[EXERCISE BRIEF]
Return, word for word, only the lines of the data below that lie between the line with "- **模块化设计**：可根据需要自由组合组件" and the line with "- 访问 [Google", those two lines included.

[INFORMATION SUPPLIED]
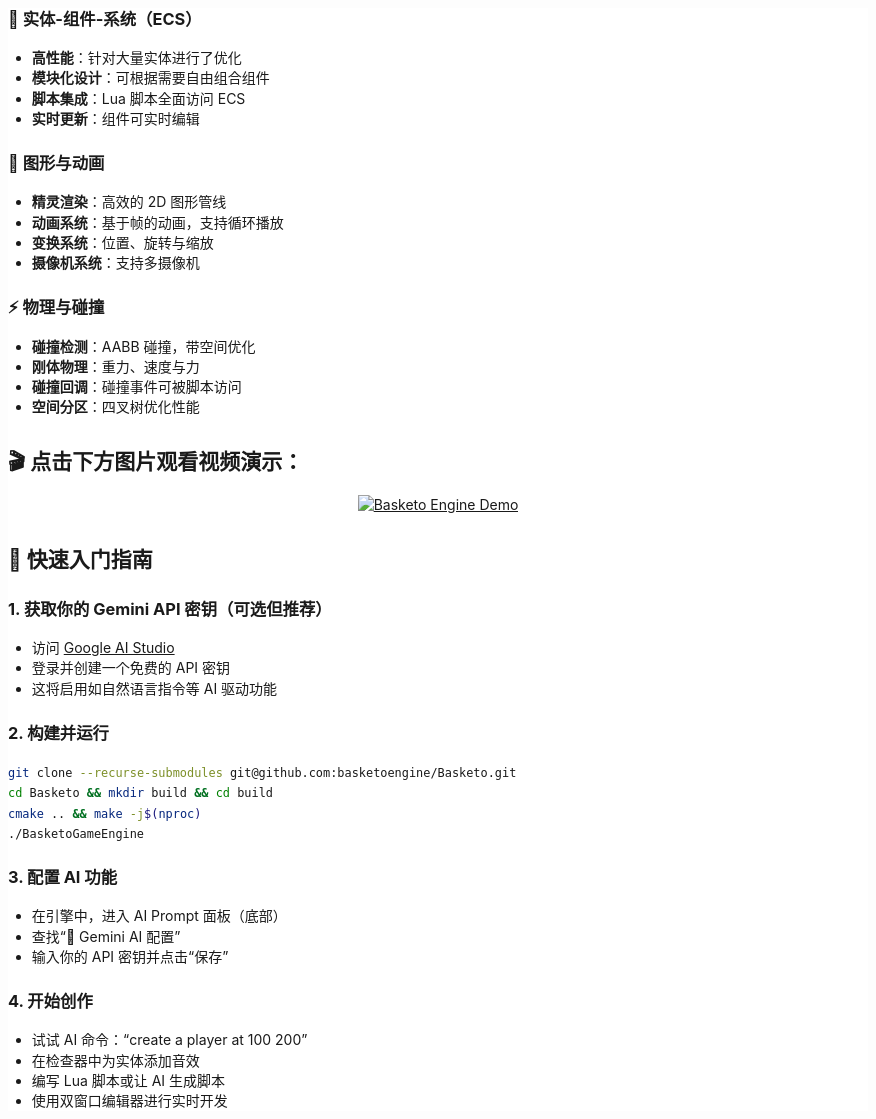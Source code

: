 ### 🎯 **实体-组件-系统（ECS）**
- **高性能**：针对大量实体进行了优化
- **模块化设计**：可根据需要自由组合组件
- **脚本集成**：Lua 脚本全面访问 ECS
- **实时更新**：组件可实时编辑

### 🎨 **图形与动画**
- **精灵渲染**：高效的 2D 图形管线
- **动画系统**：基于帧的动画，支持循环播放
- **变换系统**：位置、旋转与缩放
- **摄像机系统**：支持多摄像机

### ⚡ **物理与碰撞**
- **碰撞检测**：AABB 碰撞，带空间优化
- **刚体物理**：重力、速度与力
- **碰撞回调**：碰撞事件可被脚本访问
- **空间分区**：四叉树优化性能
## 🎬 点击下方图片观看视频演示：
<p align="center">
  <a href="https://x.com/BaslaelWorkneh/status/1922713614697288096">
    <img src="https://raw.githubusercontent.com/basketoengine/Basketo/main/readmeimgs/image2.png" alt="Basketo Engine Demo" width="500"/>
  </a>
</p>

## 🚀 快速入门指南

### 1. **获取你的 Gemini API 密钥**（可选但推荐）
- 访问 [Google AI Studio](https://aistudio.google.com/app/apikey)
- 登录并创建一个免费的 API 密钥
- 这将启用如自然语言指令等 AI 驱动功能

### 2. **构建并运行**
```bash
git clone --recurse-submodules git@github.com:basketoengine/Basketo.git
cd Basketo && mkdir build && cd build
cmake .. && make -j$(nproc)
./BasketoGameEngine
```
### 3. **配置 AI 功能**
- 在引擎中，进入 AI Prompt 面板（底部）
- 查找“🤖 Gemini AI 配置”
- 输入你的 API 密钥并点击“保存”

### 4. **开始创作**
- 试试 AI 命令：“create a player at 100 200”
- 在检查器中为实体添加音效
- 编写 Lua 脚本或让 AI 生成脚本
- 使用双窗口编辑器进行实时开发
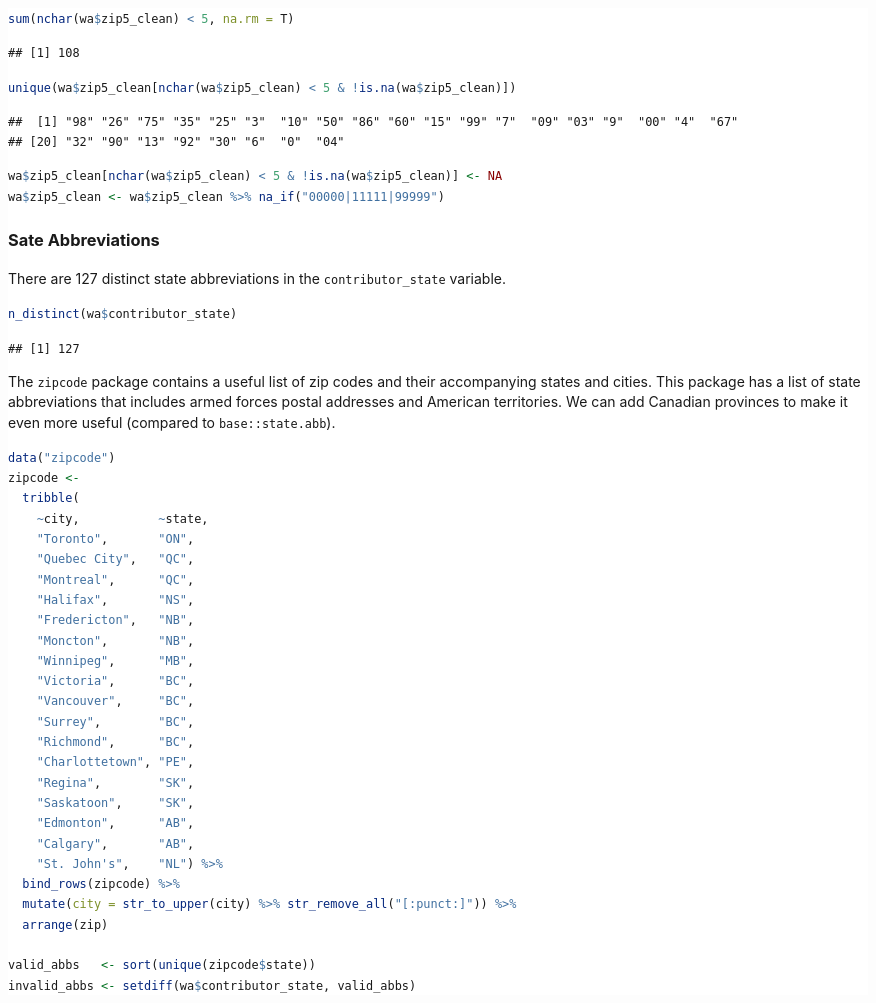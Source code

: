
 ```r
sum(nchar(wa$zip5_clean) < 5, na.rm = T)
```

```
## [1] 108
```

```r
unique(wa$zip5_clean[nchar(wa$zip5_clean) < 5 & !is.na(wa$zip5_clean)])
```

```
##  [1] "98" "26" "75" "35" "25" "3"  "10" "50" "86" "60" "15" "99" "7"  "09" "03" "9"  "00" "4"  "67"
## [20] "32" "90" "13" "92" "30" "6"  "0"  "04"
```

```r
wa$zip5_clean[nchar(wa$zip5_clean) < 5 & !is.na(wa$zip5_clean)] <- NA
wa$zip5_clean <- wa$zip5_clean %>% na_if("00000|11111|99999")
```

### Sate Abbreviations

There are 127 distinct state abbreviations in the
`contributor_state` variable.


```r
n_distinct(wa$contributor_state)
```

```
## [1] 127
```

The `zipcode` package contains a useful list of zip codes and their accompanying states and cities.
This package has a list of state abbreviations that includes armed forces postal addresses and
American territories. We can add Canadian provinces to make it even more useful (compared to
`base::state.abb`).


```r
data("zipcode")
zipcode <- 
  tribble(
    ~city,           ~state,
    "Toronto",       "ON",
    "Quebec City",   "QC",
    "Montreal",      "QC",
    "Halifax",       "NS",
    "Fredericton",   "NB",
    "Moncton",       "NB",
    "Winnipeg",      "MB",
    "Victoria",      "BC",
    "Vancouver",     "BC",
    "Surrey",        "BC",
    "Richmond",      "BC",
    "Charlottetown", "PE",
    "Regina",        "SK",
    "Saskatoon",     "SK",
    "Edmonton",      "AB",
    "Calgary",       "AB",
    "St. John's",    "NL") %>% 
  bind_rows(zipcode) %>%
  mutate(city = str_to_upper(city) %>% str_remove_all("[:punct:]")) %>% 
  arrange(zip)

valid_abbs   <- sort(unique(zipcode$state))
invalid_abbs <- setdiff(wa$contributor_state, valid_abbs)
```

[01]: https://data.wa.gov/Politics/Contributions-to-Candidates-and-Political-Committe/kv7h-kjye/data
[02]: https://www.pdc.wa.gov/
[03]: https://data.wa.gov/Politics/Contributions-to-Candidates-and-Political-Committe/kv7h-kjye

[EXPECTED ANSWER]
- **模块化设计**：可根据需要自由组合组件
- **脚本集成**：Lua 脚本全面访问 ECS
- **实时更新**：组件可实时编辑

### 🎨 **图形与动画**
- **精灵渲染**：高效的 2D 图形管线
- **动画系统**：基于帧的动画，支持循环播放
- **变换系统**：位置、旋转与缩放
- **摄像机系统**：支持多摄像机

### ⚡ **物理与碰撞**
- **碰撞检测**：AABB 碰撞，带空间优化
- **刚体物理**：重力、速度与力
- **碰撞回调**：碰撞事件可被脚本访问
- **空间分区**：四叉树优化性能
## 🎬 点击下方图片观看视频演示：
<p align="center">
  <a href="https://x.com/BaslaelWorkneh/status/1922713614697288096">
    <img src="https://raw.githubusercontent.com/basketoengine/Basketo/main/readmeimgs/image2.png" alt="Basketo Engine Demo" width="500"/>
  </a>
</p>

## 🚀 快速入门指南

### 1. **获取你的 Gemini API 密钥**（可选但推荐）
- 访问 [Google AI Studio](https://aistudio.google.com/app/apikey)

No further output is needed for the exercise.